Credevo di capire le cose prestando sempre attenzione, quando la maestra con gli occhiali e un'età superiore a quella di mia madre ma più giovane di mia nonna, spiegava cose che poi nella vita saranno state importanti all'incirca come un commento futile al mio vestiario o il giorno del tuo compleanno.
Credevo di poter arrivare a soddisfare il Mondo soltanto portando a casa quaderni in ordine e cartelle pesantissime, fusti di sapienza ordinata e ben impaginata. Ad esser sinceri a pensare di fare il bene degli altri si tralascia troppo il proprio, di bene.

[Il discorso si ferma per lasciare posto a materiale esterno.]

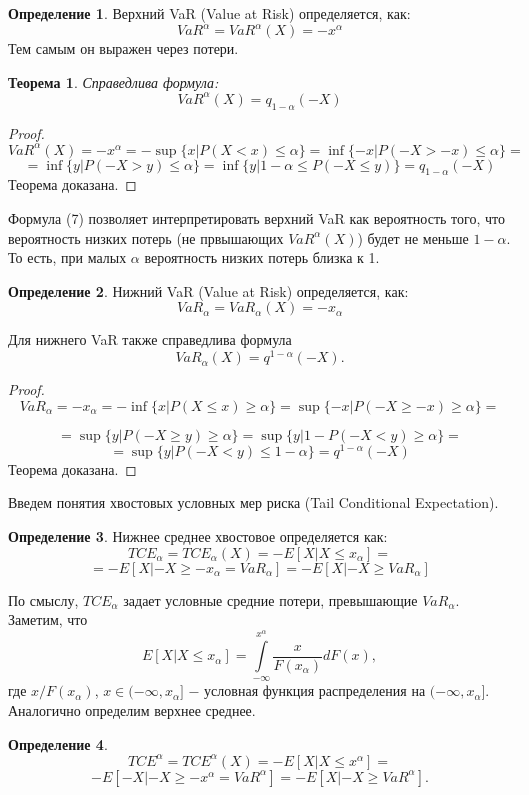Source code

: \documentclass[14pt,a4paper]{article}
\theoremstyle{plain}
\newtheorem{Th}{Теорема}[section]
\theoremstyle{definition}
\newtheorem{Def}{Определение}[section]
\begin{document}
\begin{Def} \label{main}
Верхний VaR (Value at Risk) определяется, как:
$$
VaR^{\alpha} = VaR^{\alpha} (X) = -x^{\alpha}
$$
Тем самым он выражен через потери.
\end{Def}

\begin{Th} \label{main}
Справедлива формула:
\begin{equation}
VaR^{\alpha} (X) = q_{1-\alpha}(-X)
\end{equation}
\end{Th}
\begin{proof}
$$
VaR^{\alpha} (X) = -x^{\alpha} = - \sup\{x |P(X<x) \le \alpha  \}=\inf\{-x |P(-X>-x) \le \alpha  \}=
$$
\center
[замена $-x = y$]
$$
=\inf\{y |P(-X>y) \le \alpha  \}=\inf\{y |1-\alpha \le P(-X \le y)  \} = q_{1-\alpha}(-X)
$$
Теорема доказана.
\end{proof}
Формула (7) позволяет интерпретировать верхний VaR как вероятность того, что вероятность низких потерь (не првышающих $VaR^{\alpha}(X)$) будет не меньше $1-\alpha$. То есть, при малых $\alpha$ вероятность низких потерь близка к 1.

\begin{Def} \label{main}
Нижний VaR (Value at Risk) определяется, как:
$$
VaR_{\alpha} = VaR_{\alpha} (X) =  -x_{\alpha}
$$
\end{Def}
Для нижнего VaR также справедлива формула
\begin{equation}
VaR_{\alpha} (X) = q^{1-\alpha}(-X).
\end{equation}
\begin{proof}
$$
VaR_\alpha = -x_{\alpha} = -\inf \{x| P(X \le x) \ge \alpha \} = \sup \{-x| P(-X \ge -x) \ge \alpha \} =
$$
\center
[замена $-x = y$]

$$
=\sup\{y|P(-X \ge y) \ge \alpha\}=\sup\{y |1 - P(-X < y) \ge \alpha  \} =
$$
$$
=\sup\{y |P(-X < y) \le 1-\alpha  \} = q^{1-\alpha}(-X)
$$
Теорема доказана.
\end{proof}
Введем понятия хвостовых условных мер риска (Tail Conditional Expectation).
\begin{Def} \label{main}
Нижнее среднее хвостовое определяется как:
$$
TCE_{\alpha} = TCE_{\alpha}(X) = -E[X|X \le x_{\alpha}] =
$$
$$
=-E[X| -X \ge -x_{\alpha}=VaR_{\alpha}] = -E[X| -X \ge VaR_{\alpha}]
$$
\end{Def}
По смыслу, $TCE_{\alpha}$ задает условные средние потери, превышающие $VaR_{\alpha}$.
Заметим, что
$$
E[X|X \le x_{\alpha}] = \int\limits_{-\infty}^{x^{\alpha}} \frac{x}{F(x_\alpha)}dF(x),
$$
где ${x}/{F(x_\alpha)}$, $x \in (-\infty, x_\alpha] $ $-$ условная функция распределения на $(-\infty, x_\alpha]$.
Аналогично определим верхнее среднее.
\begin{Def} \label{main}
$$
TCE^{\alpha} = TCE^{\alpha}(X) = -E[X|X \le x^{\alpha}] =
$$
$$
-E[-X| -X \ge -x^{\alpha}=VaR^{\alpha}] = -E[X| -X \ge VaR^{\alpha}].
$$
\end{Def}
\end{document}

Ho cominciato poi a guardare che i disegni che facevo a matita eran più belli di quelli fatti con i pennarelli, perchè riuscivo a sfumarli e a trovarci delle ombre e delle luci, dei significati che non sapevo. Quindi dietro quell'uso forte del colore c'era una forma di attenzione troppo evidente, quasi costante. Un nascondiglio per quello che credevo o per quello che credevo di aver capito.
Poi un giorno in classe mi distrassi e cominciai a guardare fuori dalla finestra.
Il vento che spazzolava le foglie degli alberi come fossero capelli, gli uccelli che non tenevano la stessa traiettoria, le nuvole che si muovevano. Non come nei miei disegni in cui staticamente sembravano temere il sole, ma qui, fuori da quella finestra di quella inutile classe all'interno di una scuola prefabbricata degli anni '70, si opponevano al sole e a volte lo rincorrevano. Altre volte invece si sovrapponevano l'una all'altra. Quel giorno distraendomi ho capito che guardando fuori dalla finestra avrei visto mondi anche dove non ce n'erano. Dietro un foglio bianco, un penna vuota, una siringa usata.
Tornando a casa dissi a mio nonno che non avevo seguito nulla delle lezioni di quel giorno perchè avevo guardato fuori dalla finestra, che tutto là fuori mi ignorava ma io potevo guardarlo lo stesso e farmi i miei calcoli, le mie regole grammaticali o le mie guerre personali.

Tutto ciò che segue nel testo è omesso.